Description of the task: Sort through the data and copy the lines holding the word "sidebar".
··· Records supplied
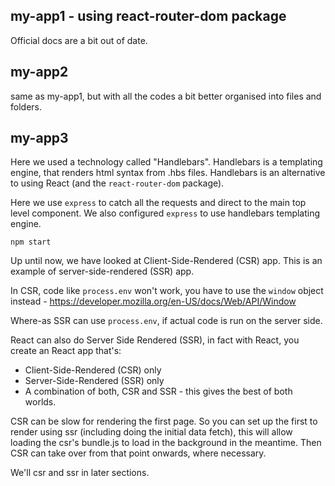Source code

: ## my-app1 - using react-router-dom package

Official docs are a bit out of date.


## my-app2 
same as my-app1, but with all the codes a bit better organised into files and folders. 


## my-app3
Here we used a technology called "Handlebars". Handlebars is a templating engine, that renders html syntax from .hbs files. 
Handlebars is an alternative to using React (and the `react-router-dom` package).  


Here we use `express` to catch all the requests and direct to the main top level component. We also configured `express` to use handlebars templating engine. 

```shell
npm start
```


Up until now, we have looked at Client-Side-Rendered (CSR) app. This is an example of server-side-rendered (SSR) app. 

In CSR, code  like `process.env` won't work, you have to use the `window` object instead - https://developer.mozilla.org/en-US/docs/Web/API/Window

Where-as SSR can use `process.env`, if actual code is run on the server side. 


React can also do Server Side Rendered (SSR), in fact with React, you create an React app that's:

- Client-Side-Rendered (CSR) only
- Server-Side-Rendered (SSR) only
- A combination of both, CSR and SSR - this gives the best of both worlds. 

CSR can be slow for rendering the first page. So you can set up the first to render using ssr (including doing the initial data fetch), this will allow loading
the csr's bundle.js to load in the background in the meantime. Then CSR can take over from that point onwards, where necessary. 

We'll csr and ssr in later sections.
······
··· Records supplied
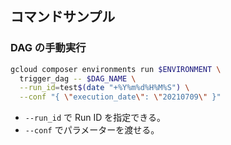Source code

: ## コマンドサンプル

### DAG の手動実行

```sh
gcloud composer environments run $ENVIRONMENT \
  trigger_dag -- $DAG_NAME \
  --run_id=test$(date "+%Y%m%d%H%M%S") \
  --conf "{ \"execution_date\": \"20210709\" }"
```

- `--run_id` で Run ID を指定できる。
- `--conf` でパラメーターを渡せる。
······
··· Records supplied
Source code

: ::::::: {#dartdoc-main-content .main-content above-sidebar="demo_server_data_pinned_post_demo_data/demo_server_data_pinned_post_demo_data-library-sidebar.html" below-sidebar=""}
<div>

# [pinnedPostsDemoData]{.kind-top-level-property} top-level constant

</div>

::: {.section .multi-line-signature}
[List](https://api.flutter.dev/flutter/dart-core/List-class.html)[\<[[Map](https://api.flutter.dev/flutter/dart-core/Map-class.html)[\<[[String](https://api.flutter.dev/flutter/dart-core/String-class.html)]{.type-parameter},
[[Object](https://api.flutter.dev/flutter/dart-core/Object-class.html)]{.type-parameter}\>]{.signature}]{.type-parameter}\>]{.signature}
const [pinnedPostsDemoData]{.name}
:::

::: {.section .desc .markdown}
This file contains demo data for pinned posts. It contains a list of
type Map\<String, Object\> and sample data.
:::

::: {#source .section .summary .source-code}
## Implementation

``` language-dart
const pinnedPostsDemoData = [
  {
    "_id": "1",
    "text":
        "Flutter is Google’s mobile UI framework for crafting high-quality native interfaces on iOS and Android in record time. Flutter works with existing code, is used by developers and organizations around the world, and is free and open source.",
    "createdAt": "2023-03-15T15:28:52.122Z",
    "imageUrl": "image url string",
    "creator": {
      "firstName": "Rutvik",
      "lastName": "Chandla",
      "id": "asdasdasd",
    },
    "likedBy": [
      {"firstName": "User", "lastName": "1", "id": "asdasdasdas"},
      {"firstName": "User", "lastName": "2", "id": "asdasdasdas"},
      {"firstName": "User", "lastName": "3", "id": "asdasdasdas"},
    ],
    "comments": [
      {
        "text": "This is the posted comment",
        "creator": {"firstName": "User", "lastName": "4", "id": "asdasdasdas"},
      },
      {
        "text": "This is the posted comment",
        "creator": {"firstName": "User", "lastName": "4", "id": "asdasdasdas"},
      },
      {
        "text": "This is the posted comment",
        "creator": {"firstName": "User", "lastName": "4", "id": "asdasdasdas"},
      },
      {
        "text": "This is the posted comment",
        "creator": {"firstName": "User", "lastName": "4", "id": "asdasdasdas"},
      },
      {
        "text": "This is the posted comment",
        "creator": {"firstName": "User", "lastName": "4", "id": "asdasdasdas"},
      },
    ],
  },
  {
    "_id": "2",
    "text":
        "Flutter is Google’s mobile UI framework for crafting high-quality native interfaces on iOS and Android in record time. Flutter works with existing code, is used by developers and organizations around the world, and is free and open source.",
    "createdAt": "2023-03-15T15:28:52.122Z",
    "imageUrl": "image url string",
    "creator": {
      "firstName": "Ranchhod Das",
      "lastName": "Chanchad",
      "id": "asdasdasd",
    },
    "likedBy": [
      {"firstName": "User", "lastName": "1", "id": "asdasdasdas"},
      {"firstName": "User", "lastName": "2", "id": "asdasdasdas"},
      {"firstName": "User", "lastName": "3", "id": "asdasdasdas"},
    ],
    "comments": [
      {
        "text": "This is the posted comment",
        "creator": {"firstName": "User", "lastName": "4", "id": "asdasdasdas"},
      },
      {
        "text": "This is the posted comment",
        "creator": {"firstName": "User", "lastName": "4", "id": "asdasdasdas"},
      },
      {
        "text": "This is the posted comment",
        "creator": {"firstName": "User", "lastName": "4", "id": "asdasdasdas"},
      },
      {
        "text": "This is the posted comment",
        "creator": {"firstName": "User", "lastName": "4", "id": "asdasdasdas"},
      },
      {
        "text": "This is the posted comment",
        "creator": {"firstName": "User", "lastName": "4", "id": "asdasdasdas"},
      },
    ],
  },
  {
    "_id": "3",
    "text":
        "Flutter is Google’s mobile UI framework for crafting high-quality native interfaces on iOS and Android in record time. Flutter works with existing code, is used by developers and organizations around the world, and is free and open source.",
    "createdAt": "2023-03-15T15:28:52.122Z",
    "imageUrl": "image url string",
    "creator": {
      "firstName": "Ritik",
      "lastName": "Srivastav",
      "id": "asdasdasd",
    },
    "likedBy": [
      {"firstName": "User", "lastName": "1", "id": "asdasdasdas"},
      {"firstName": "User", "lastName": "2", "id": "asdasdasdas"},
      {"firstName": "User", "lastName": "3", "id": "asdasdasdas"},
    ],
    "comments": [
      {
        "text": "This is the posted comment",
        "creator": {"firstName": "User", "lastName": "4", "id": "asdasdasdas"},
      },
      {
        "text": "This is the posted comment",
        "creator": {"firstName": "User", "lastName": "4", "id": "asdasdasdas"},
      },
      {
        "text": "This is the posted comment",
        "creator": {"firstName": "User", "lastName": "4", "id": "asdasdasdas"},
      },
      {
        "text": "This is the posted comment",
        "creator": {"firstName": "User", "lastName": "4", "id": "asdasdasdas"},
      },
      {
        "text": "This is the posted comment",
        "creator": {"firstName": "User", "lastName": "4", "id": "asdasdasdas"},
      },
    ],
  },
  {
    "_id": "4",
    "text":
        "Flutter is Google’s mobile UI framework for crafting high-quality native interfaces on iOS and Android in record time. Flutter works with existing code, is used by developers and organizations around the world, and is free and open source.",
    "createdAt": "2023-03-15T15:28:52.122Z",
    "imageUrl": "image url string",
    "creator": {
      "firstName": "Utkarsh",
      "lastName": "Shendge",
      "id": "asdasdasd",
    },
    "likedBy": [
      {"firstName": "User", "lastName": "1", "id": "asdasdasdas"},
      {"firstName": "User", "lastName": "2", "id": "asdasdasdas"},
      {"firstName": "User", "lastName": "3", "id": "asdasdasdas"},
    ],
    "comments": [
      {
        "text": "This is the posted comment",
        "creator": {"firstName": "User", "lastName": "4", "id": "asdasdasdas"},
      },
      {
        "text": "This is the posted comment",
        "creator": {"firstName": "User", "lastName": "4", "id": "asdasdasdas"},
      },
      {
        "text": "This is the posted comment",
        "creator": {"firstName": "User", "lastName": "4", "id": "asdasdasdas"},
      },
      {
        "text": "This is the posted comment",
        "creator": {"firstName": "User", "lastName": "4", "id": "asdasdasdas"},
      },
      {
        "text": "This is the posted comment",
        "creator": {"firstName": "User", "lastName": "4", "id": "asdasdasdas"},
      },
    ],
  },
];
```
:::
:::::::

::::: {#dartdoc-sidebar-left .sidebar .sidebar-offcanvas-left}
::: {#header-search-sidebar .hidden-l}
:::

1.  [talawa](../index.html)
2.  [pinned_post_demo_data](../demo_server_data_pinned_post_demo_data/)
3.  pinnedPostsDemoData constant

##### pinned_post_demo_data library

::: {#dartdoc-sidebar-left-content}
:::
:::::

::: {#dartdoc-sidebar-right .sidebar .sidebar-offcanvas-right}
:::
······
Response:
: ::::::: {#dartdoc-main-content .main-content above-sidebar="demo_server_data_pinned_post_demo_data/demo_server_data_pinned_post_demo_data-library-sidebar.html" below-sidebar=""}
::::: {#dartdoc-sidebar-left .sidebar .sidebar-offcanvas-left}
::: {#header-search-sidebar .hidden-l}
::: {#dartdoc-sidebar-left-content}
::: {#dartdoc-sidebar-right .sidebar .sidebar-offcanvas-right}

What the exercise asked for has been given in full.